Als der „totale Krieg“ nach Hannover kam

Nach dem Luftangriff am 26.7.1943 brannte das Cafe Kröpcke völlig aus. Die Kröpcke-Uhr, rechts im Bild, blieb erhalten.

Nach dem Luftangriff am 26.7.1943 brannte das Cafe Kröpcke völlig aus. Die Kröpcke-Uhr, rechts im Bild, blieb erhalten.

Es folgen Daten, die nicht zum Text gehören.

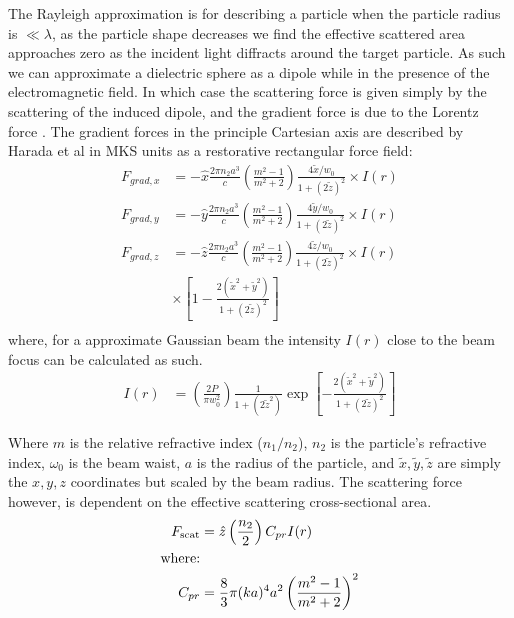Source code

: The Rayleigh approximation is for describing a particle when 
the particle radius is $\ll \lambda$, as the particle shape 
decreases we find the effective scattered area approaches 
zero as the incident light diffracts around the target particle. 
As such we can approximate a dielectric sphere as a dipole while 
in the presence of the electromagnetic field. In which case the 
scattering force is given simply by the scattering of the induced 
dipole, and the gradient force is due to the Lorentz force 
\cite{Gordon1973}. The gradient forces in the principle Cartesian 
axis are described by Harada et al \cite{YasuhiroHarada1996} in MKS 
units as a restorative rectangular force field:
\begin{align}
  F_{grad,x}
  &=-\hat{x} \frac{2\pi n_2 a^3}{c}
    \left(\frac{m^2-1}{m^2+2}\right) \frac{4\tilde{x}/w_0}{1+(2\tilde{z})^2} \times I(r)
  \label{eq:Rayleigh_start}\\
  F_{grad,y}
  &=-\hat{y} \frac{2\pi n_2 a^3}{c}
    \left(\frac{m^2-1}{m^2+2}\right) \frac{4\tilde{y}/w_0}{1+(2\tilde{z})^2} \times I(r)
  \\
  F_{grad,z}
  &=-\hat{z} \frac{2\pi n_2 a^3}{c}
    \left(\frac{m^2-1}{m^2+2}\right) \frac{4\tilde{z}/w_0}{1+(2\tilde{z})^2}
    \nonumber \times I(r)
  \\ 
  & \times \left[1-\frac{2(\tilde{x}^2+\tilde{y}^2)}{1+(2\tilde{z})^2} \right]
  \\
  \label{eq:Rayleigh_end}
\end{align}
where, for a approximate Gaussian beam the intensity $I(r)$ 
close to the beam focus can be calculated as such.
\begin{align}
  \nonumber
	I(r) &= \left(\frac{2P}{\pi w_0^2}\right) \frac{1}{1+(2\tilde{z}^2)} 
	\exp \left[ - \frac{2(\tilde{x}^2+\tilde{y}^2)}{1+(2\tilde{z})^2} \right]
\end{align}

\noindent
Where $m$ is the relative refractive index ($n_1/n_2$), $n_2$ is 
the particle's refractive index, $\omega_0$ is the beam waist, 
$a$ is the radius of the particle, and $\tilde{x}, \tilde{y}, 
\tilde{z}$ are simply the $x, y, z$ coordinates but scaled by the 
beam radius. The scattering force however, is dependent on the 
effective scattering cross-sectional area. 
\begin{align}
  F_{\rm scat}
  &= \hat{z} \left(\frac{n_2}{2}\right) C_{pr} I(r) \\
  \text{where:} \nonumber \\
  C_{pr} &= \frac{8}{3} \pi (ka)^4 a^2 \left(\frac{m^2-1}{m^2+2}\right)^2
\end{align}

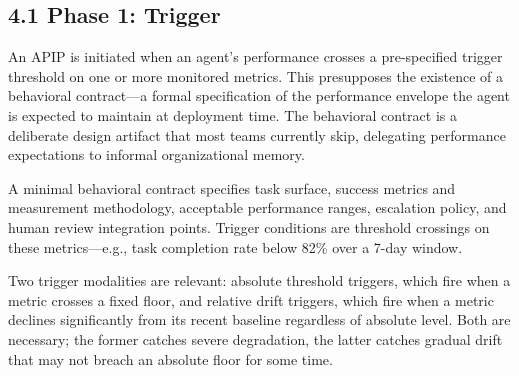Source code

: \subsection{4.1  Phase 1: Trigger}

An APIP is initiated when an agent's performance crosses a pre-specified trigger threshold on one or more monitored metrics. This presupposes the existence of a behavioral contract---a formal specification of the performance envelope the agent is expected to maintain at deployment time. The behavioral contract is a deliberate design artifact that most teams currently skip, delegating performance expectations to informal organizational memory.

A minimal behavioral contract specifies task surface, success metrics and measurement methodology, acceptable performance ranges, escalation policy, and human review integration points. Trigger conditions are threshold crossings on these metrics---e.g., task completion rate below 82\% over a 7-day window.

Two trigger modalities are relevant: absolute threshold triggers, which fire when a metric crosses a fixed floor, and relative drift triggers, which fire when a metric declines significantly from its recent baseline regardless of absolute level. Both are necessary; the former catches severe degradation, the latter catches gradual drift that may not breach an absolute floor for some time.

Hannover. Die Wolke kam von Norden. So unglaublich schwarz und dunkel, dass Heinz Kellner sie nie vergessen sollte. Er blickte aus Döhren Richtung Innenstadt, dorthin, wo amerikanische Bomber ihre Höllenfracht über der Stadt abgeworfen hatten. Zwölf Jahre alt war Kellner damals, er musste an diesem Tag nicht zur Schule. Und jetzt war da diese ferne, scheinbar undurchdringliche Wand aus Rauch und Staub. „Ich dachte, man müsste doch ersticken in der Wolke.“ Die Leute flüchteten vor dem Feuer und dem Qualm ans Ufer der Leine, wo sie freier atmen konnten, und der junge Heinz Kellner sah manche Menschen bis nach Döhren fliehen.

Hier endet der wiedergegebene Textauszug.